2. “Analyzing Belligerent Erasure: Weird Digital Humanities and/in the Native,” Jeremy Justus, Univ. of Pittsburgh, Johnstown
3. “‘Weird Tales of Super-K’: A Synesthetic Journey into the National Security Archive’s Kissinger Correspondence,” Micki Kaufman, MLA
4. “Danger, Jane Roe! Using Embroidery and Electronics to Make Data Weird,” Kim Knight, Univ. of Texas, Dallas
Subject:
Keywords:
And here’s the abstract for my talk:
Speculative Data: Post-Empirical Approaches to the “Datafication” of Affect and Activity
Shane Denson, Duke University
A common critique of the digital humanities questions the relevance of quantitative, data-based methods for the study of literature and culture; in its most extreme form, this type of criticism insinuates a complicity between DH and the neoliberal techno-culture that turns all human activity, if not all of life itself, into “big data” to be mined for profit. Drawing on recent reconceptions of DH as “deformed humanities” – as an aesthetically and politically invested field of “deformance”-based practice – this presentation describes several methods by which a decidedly “weird” DH can avail itself of data collection to interrogate and critique “datafication” itself.
The focus is on work conducted in the context of Duke University’s S-1 Speculative Sensation Lab, where literary scholars, media theorists, artists, and “makers” of all sorts collaborate to produce computational and data-driven “things to think with” that blur the boundaries between art and digital scholarship. One such project, Manifest Data, uses a piece of “benevolent spyware” that collects and parses data about personal Internet usage in such a way as to produce 3D-printable sculptural objects, thus giving form to data and reclaiming its personal value from corporate cooptation.

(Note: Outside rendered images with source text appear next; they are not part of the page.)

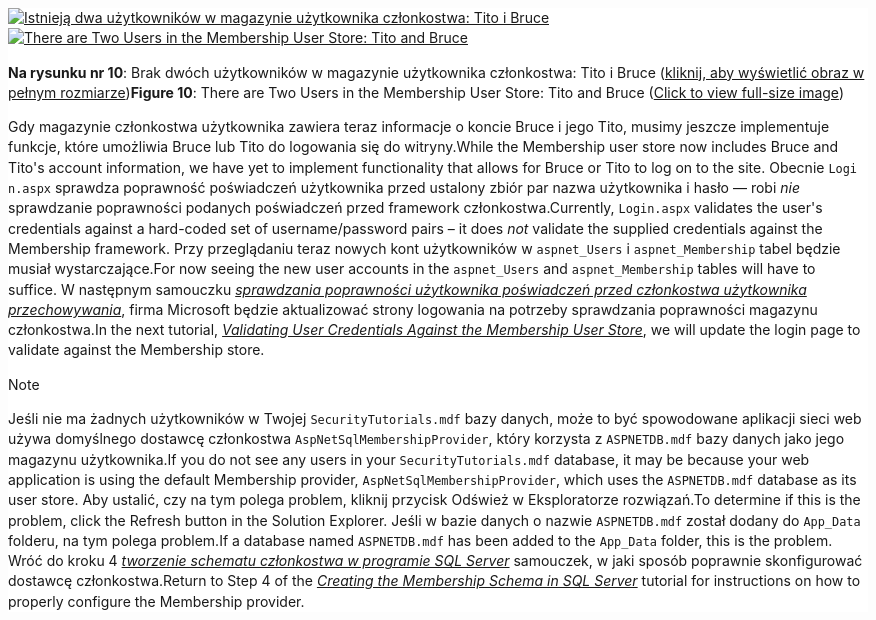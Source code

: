 
<span data-ttu-id="1365e-266">[![Istnieją dwa użytkowników w magazynie użytkownika członkostwa: Tito i Bruce](creating-user-accounts-cs/_static/image29.png)](creating-user-accounts-cs/_static/image28.png)</span><span class="sxs-lookup"><span data-stu-id="1365e-266">[![There are Two Users in the Membership User Store: Tito and Bruce](creating-user-accounts-cs/_static/image29.png)](creating-user-accounts-cs/_static/image28.png)</span></span>

<span data-ttu-id="1365e-267">**Na rysunku nr 10**: Brak dwóch użytkowników w magazynie użytkownika członkostwa: Tito i Bruce ([kliknij, aby wyświetlić obraz w pełnym rozmiarze](creating-user-accounts-cs/_static/image30.png))</span><span class="sxs-lookup"><span data-stu-id="1365e-267">**Figure 10**: There are Two Users in the Membership User Store: Tito and Bruce  ([Click to view full-size image](creating-user-accounts-cs/_static/image30.png))</span></span>


<span data-ttu-id="1365e-268">Gdy magazynie członkostwa użytkownika zawiera teraz informacje o koncie Bruce i jego Tito, musimy jeszcze implementuje funkcje, które umożliwia Bruce lub Tito do logowania się do witryny.</span><span class="sxs-lookup"><span data-stu-id="1365e-268">While the Membership user store now includes Bruce and Tito's account information, we have yet to implement functionality that allows for Bruce or Tito to log on to the site.</span></span> <span data-ttu-id="1365e-269">Obecnie `Login.aspx` sprawdza poprawność poświadczeń użytkownika przed ustalony zbiór par nazwa użytkownika i hasło — robi *nie* sprawdzanie poprawności podanych poświadczeń przed framework członkostwa.</span><span class="sxs-lookup"><span data-stu-id="1365e-269">Currently, `Login.aspx` validates the user's credentials against a hard-coded set of username/password pairs – it does *not* validate the supplied credentials against the Membership framework.</span></span> <span data-ttu-id="1365e-270">Przy przeglądaniu teraz nowych kont użytkowników w `aspnet_Users` i `aspnet_Membership` tabel będzie musiał wystarczające.</span><span class="sxs-lookup"><span data-stu-id="1365e-270">For now seeing the new user accounts in the `aspnet_Users` and `aspnet_Membership` tables will have to suffice.</span></span> <span data-ttu-id="1365e-271">W następnym samouczku  *<a id="_msoanchor_9"> </a> [sprawdzania poprawności użytkownika poświadczeń przed członkostwa użytkownika przechowywania](validating-user-credentials-against-the-membership-user-store-cs.md)*, firma Microsoft będzie aktualizować strony logowania na potrzeby sprawdzania poprawności magazynu członkostwa.</span><span class="sxs-lookup"><span data-stu-id="1365e-271">In the next tutorial, *<a id="_msoanchor_9"></a>[Validating User Credentials Against the Membership User Store](validating-user-credentials-against-the-membership-user-store-cs.md)*, we will update the login page to validate against the Membership store.</span></span>

> [!NOTE]
> <span data-ttu-id="1365e-272">Jeśli nie ma żadnych użytkowników w Twojej `SecurityTutorials.mdf` bazy danych, może to być spowodowane aplikacji sieci web używa domyślnego dostawcę członkostwa `AspNetSqlMembershipProvider`, który korzysta z `ASPNETDB.mdf` bazy danych jako jego magazynu użytkownika.</span><span class="sxs-lookup"><span data-stu-id="1365e-272">If you do not see any users in your `SecurityTutorials.mdf` database, it may be because your web application is using the default Membership provider, `AspNetSqlMembershipProvider`, which uses the `ASPNETDB.mdf` database as its user store.</span></span> <span data-ttu-id="1365e-273">Aby ustalić, czy na tym polega problem, kliknij przycisk Odśwież w Eksploratorze rozwiązań.</span><span class="sxs-lookup"><span data-stu-id="1365e-273">To determine if this is the problem, click the Refresh button in the Solution Explorer.</span></span> <span data-ttu-id="1365e-274">Jeśli w bazie danych o nazwie `ASPNETDB.mdf` został dodany do `App_Data` folderu, na tym polega problem.</span><span class="sxs-lookup"><span data-stu-id="1365e-274">If a database named `ASPNETDB.mdf` has been added to the `App_Data` folder, this is the problem.</span></span> <span data-ttu-id="1365e-275">Wróć do kroku 4 *<a id="_msoanchor_10"> </a> [tworzenie schematu członkostwa w programie SQL Server](creating-the-membership-schema-in-sql-server-cs.md)* samouczek, w jaki sposób poprawnie skonfigurować dostawcę członkostwa.</span><span class="sxs-lookup"><span data-stu-id="1365e-275">Return to Step 4 of the *<a id="_msoanchor_10"></a>[Creating the Membership Schema in SQL Server](creating-the-membership-schema-in-sql-server-cs.md)* tutorial for instructions on how to properly configure the Membership provider.</span></span>
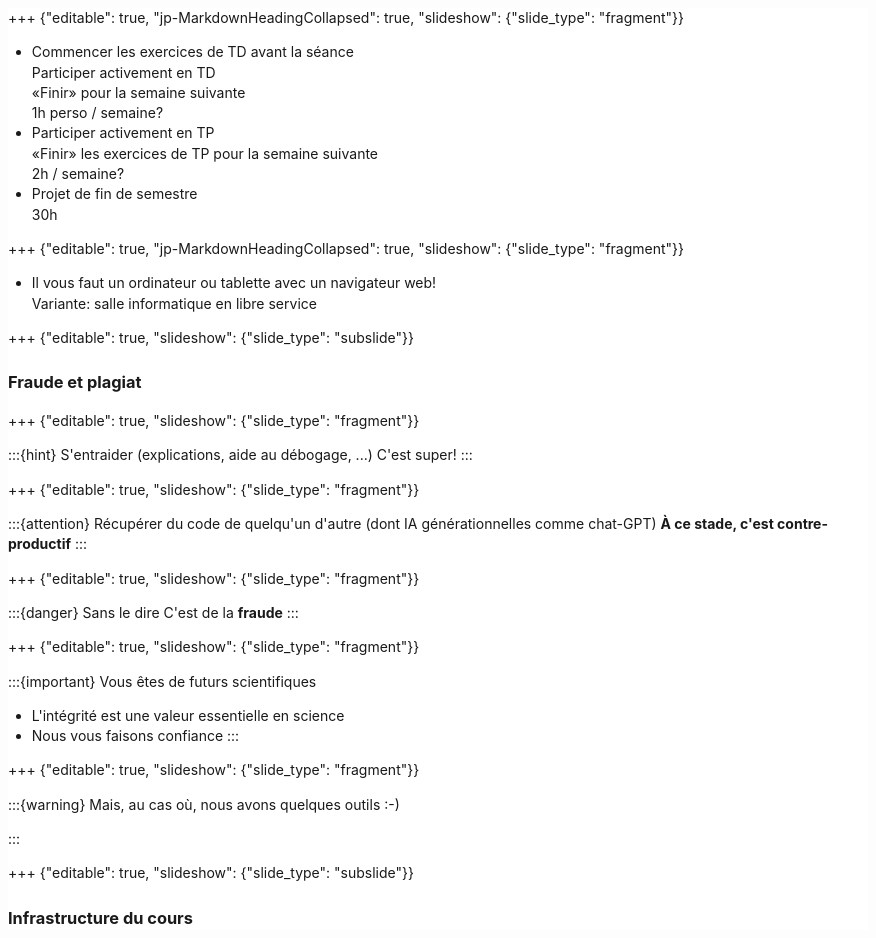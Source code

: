 +++ {"editable": true, "jp-MarkdownHeadingCollapsed": true, "slideshow": {"slide_type": "fragment"}}

-   Commencer les exercices de TD avant la séance  
    Participer activement en TD  
    «Finir» pour la semaine suivante  
    1h perso / semaine?
-   Participer activement en TP  
    «Finir» les exercices de TP pour la semaine suivante  
    2h / semaine?
-   Projet de fin de semestre  
    30h

+++ {"editable": true, "jp-MarkdownHeadingCollapsed": true, "slideshow": {"slide_type": "fragment"}}

-   Il vous faut un ordinateur ou tablette avec un navigateur web!  
    Variante: salle informatique en libre service

+++ {"editable": true, "slideshow": {"slide_type": "subslide"}}

### Fraude et plagiat

+++ {"editable": true, "slideshow": {"slide_type": "fragment"}}

:::{hint} S'entraider (explications, aide au débogage, ...)
C'est super!
:::

+++ {"editable": true, "slideshow": {"slide_type": "fragment"}}

:::{attention} Récupérer du code de quelqu'un d'autre (dont IA générationnelles comme chat-GPT)
**À ce stade, c'est contre-productif**
:::

+++ {"editable": true, "slideshow": {"slide_type": "fragment"}}

:::{danger} Sans le dire
C'est de la **fraude**
:::

+++ {"editable": true, "slideshow": {"slide_type": "fragment"}}

:::{important} Vous êtes de futurs scientifiques
-   L'intégrité est une valeur essentielle en science
-   Nous vous faisons confiance
:::

+++ {"editable": true, "slideshow": {"slide_type": "fragment"}}

:::{warning} Mais, au cas où, nous avons quelques outils :-)


:::

+++ {"editable": true, "slideshow": {"slide_type": "subslide"}}

### Infrastructure du cours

Another ongoing project uses data collected by (scientifically questionable) biofeedback devices to perform realtime collective transformations of audiovisual materials, opening theoretical notions of “post-cinematic affect” to robustly material, media-archaeological, and aesthetic investigations. These and other projects, I contend, point the way towards a truly “weird DH” that is reflexive enough to suspect its own data-driven methods but not paralyzed into inactivity.
Bibliography:
S-1 Speculative Sensation Lab. Manifest Data. Collaborative art/theory project. Description online: <http://s-1lab.org/project/manifest-data/>.
S-1 Speculative Sensation Lab (with contributions from Luke Caldwell, Karin Denson, Shane Denson, Amanda Starling Gould, David Rambo, Libi Striegl, and Max Symuleski). “Manifest Data: A Kit to Create Personal Digital Data-Based Sculptures.” Hyperrhiz: New Media Cultures 13 (2015): <http://hyperrhiz.io/hyperrhiz13/sensors-data-bodies/manifest-data.html>. Web.
Sample, Mark. “Notes Towards a Deformed Humanities.” Samplereality (2 May 2012): <http://www.samplereality.com/2012/05/02/notes-towards-a-deformed-humanities/>. Web.
Samuels, Lisa, and Jerome McGann. “Deformance and Interpretation.” New Literary History 30.1 (1999): 25–56. Print.
Shaviro, Steven. Post-Cinematic Affect. Winchester: Zero Books, 2010. Print.